Doch auch der normale Alltag in den eigenen vier Wänden bietet viele gute Gelegenheiten, die Balance zu schulen. Einfache Gleichgewichtsübungen (siehe Seite 49) helfen, die Muskulatur zu stärken, um gleichzeitig die Motorik und die Koordination zu verbessern. Das lässt sich täglich trainieren – und wenn’s nur der einfache Ein-Bein-Stand ist, der – genau betrachtet – gar nicht so „simpel“ ist. Er gilt als wichtiger Indikator, wie fit ein Mensch in Sachen Balance ist. Dafür wird ein Bein angehoben, während die Arme in Schulterhöhe nach vorne gestreckt werden. Die Position zehn Sekunden lang halten. Wenn das gut funktioniert, wunderbar! Falls nicht, ist es höchste Zeit, etwas zu tun.

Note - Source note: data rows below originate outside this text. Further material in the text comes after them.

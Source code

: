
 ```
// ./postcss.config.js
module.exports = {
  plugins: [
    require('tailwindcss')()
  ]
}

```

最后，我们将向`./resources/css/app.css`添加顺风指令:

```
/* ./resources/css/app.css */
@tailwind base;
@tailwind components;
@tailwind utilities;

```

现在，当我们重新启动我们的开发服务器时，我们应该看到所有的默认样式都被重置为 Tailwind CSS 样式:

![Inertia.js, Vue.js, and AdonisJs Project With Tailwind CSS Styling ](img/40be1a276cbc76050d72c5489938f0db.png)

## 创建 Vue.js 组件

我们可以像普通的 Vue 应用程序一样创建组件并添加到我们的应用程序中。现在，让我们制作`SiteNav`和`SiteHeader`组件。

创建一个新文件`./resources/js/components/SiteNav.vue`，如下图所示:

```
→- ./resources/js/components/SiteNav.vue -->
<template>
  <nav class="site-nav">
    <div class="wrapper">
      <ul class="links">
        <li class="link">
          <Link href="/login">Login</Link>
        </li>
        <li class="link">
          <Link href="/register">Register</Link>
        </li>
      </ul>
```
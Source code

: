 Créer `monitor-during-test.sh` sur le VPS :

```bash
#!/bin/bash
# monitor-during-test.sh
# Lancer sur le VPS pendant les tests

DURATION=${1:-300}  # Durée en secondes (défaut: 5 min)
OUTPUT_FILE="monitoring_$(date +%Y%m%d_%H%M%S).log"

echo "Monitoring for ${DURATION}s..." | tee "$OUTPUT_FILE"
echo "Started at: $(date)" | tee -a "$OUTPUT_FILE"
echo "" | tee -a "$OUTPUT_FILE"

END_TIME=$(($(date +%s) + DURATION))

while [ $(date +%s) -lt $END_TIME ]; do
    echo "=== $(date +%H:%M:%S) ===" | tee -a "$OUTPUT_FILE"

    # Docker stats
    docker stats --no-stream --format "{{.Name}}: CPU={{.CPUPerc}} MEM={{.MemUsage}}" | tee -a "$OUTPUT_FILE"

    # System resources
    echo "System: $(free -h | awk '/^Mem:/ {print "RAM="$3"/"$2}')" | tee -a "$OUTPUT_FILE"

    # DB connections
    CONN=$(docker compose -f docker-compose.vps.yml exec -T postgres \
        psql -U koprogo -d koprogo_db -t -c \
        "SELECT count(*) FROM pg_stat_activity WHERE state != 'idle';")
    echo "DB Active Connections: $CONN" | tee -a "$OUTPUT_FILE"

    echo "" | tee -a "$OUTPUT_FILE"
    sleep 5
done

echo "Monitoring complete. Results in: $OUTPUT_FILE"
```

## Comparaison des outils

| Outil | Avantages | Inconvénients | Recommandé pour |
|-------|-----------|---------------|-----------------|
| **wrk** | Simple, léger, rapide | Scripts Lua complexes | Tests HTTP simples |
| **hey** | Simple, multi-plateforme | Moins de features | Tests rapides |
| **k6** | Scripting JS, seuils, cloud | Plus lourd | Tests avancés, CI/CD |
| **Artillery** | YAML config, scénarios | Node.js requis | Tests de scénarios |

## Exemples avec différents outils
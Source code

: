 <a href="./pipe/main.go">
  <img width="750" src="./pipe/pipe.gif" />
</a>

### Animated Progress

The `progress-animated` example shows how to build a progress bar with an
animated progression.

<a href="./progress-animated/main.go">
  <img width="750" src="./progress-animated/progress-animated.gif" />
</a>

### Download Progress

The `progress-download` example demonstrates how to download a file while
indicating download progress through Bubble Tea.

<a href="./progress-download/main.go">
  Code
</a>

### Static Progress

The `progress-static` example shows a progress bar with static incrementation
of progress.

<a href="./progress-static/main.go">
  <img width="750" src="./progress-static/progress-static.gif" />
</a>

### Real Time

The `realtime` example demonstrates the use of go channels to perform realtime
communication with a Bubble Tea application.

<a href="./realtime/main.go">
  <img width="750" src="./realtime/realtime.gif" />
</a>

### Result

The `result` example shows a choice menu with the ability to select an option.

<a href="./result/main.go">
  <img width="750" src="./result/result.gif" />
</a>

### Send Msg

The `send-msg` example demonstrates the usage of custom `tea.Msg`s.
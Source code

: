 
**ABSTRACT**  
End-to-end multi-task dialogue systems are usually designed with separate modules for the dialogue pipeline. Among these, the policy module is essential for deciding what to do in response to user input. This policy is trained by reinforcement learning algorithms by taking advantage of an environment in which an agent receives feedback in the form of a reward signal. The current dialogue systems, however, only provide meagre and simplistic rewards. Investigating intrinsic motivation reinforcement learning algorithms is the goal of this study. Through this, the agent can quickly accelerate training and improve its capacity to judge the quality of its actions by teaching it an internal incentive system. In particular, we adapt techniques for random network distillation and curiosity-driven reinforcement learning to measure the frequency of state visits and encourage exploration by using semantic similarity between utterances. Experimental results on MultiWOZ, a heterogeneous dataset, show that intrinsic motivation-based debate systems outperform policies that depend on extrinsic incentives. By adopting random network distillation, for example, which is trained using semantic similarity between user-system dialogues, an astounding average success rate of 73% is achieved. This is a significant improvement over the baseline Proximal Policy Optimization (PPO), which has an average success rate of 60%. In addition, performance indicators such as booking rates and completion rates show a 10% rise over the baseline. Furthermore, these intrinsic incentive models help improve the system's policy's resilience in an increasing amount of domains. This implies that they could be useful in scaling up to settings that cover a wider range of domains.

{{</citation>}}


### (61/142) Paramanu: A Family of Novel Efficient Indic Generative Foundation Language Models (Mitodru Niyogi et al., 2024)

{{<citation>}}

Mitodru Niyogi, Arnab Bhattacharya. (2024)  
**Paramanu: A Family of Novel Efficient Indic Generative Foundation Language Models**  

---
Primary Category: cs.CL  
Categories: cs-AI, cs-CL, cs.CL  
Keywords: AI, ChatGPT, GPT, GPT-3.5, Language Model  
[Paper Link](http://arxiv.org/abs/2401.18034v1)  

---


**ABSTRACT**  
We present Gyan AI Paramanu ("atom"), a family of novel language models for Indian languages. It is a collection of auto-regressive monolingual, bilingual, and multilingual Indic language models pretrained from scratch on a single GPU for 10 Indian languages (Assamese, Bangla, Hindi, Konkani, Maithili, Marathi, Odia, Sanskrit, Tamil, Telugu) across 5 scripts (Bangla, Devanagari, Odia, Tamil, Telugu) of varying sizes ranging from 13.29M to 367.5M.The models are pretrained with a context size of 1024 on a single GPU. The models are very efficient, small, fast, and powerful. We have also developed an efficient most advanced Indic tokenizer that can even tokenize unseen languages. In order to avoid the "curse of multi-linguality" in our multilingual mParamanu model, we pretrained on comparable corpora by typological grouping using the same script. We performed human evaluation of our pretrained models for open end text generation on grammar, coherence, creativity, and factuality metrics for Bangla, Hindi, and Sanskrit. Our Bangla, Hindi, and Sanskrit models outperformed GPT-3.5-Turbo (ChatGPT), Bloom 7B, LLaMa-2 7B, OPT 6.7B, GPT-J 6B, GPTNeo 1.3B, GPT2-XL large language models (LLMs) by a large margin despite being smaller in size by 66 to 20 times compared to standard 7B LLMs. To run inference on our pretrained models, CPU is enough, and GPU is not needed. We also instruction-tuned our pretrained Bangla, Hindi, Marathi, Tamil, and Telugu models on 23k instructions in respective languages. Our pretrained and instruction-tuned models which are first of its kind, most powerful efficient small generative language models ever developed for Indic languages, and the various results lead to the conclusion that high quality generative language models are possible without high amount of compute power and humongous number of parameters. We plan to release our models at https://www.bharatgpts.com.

Gleichgewicht trainieren: fünf einfache Übungen für daheim

Der Zehenspitzenstand:

Aufrecht neben dem Sessel hinstellen. Beide Fersen anheben, sodass Sie auf den Zehenspitzen zu stehen kommen. So lange wie möglich halten, am besten bis zehn zählen. Nun die Fersen wieder absenken. Ein paar Mal wiederholen. Variante: Wippen, also Fersen schnell auf- und absenken, auch zu Musik.

Das Pendel:

Schnappen Sie sich einen Sessel – zur Sicherheit. Nun auf einem Bein stehen, Arme seitlich ausstrecken. Das andere Bein heben und den Unterschenkel von links nach rechts schwingen, die Hüfte dreht sich dabei mit. Arme wahlweise mitschwingen. Nach zehn Wiederholungen auf das andere Bein wechseln.

In der Luft zeichnen:

Auf einem Bein stehen, Sessel in der Nähe! Hände auf die Hüften oder seitlich ausstrecken. Nun mit dem Fuß des anderen Beins Kreise, Striche und beliebige Bilder in die Luft zeichnen. Bis zehn zählen, dann wechseln. Mutige probieren die Übung mit geschlossenen Augen.

Hampelmann:

Stellen Sie sich mit breiten Beinen hin, strecken Sie die Arme nach oben und führen Sie die Hände über Kopf zusammen. Wenn Sie nicht mehr hüpfen können, das macht nix: Der Gleichgewichtssinn wird auch „ohne“ trainiert.

Balanceakt:

Ein großes Handtuch zu einer Rolle formen, auf den Boden legen. Nun barfuß darauf balancieren. Wenn Sie das oft üben, werden Sie es eines Tages schaffen, den ganzen Weg wieder rückwärts zu balancieren. Vielleicht sogar mit geschlossenen Augen.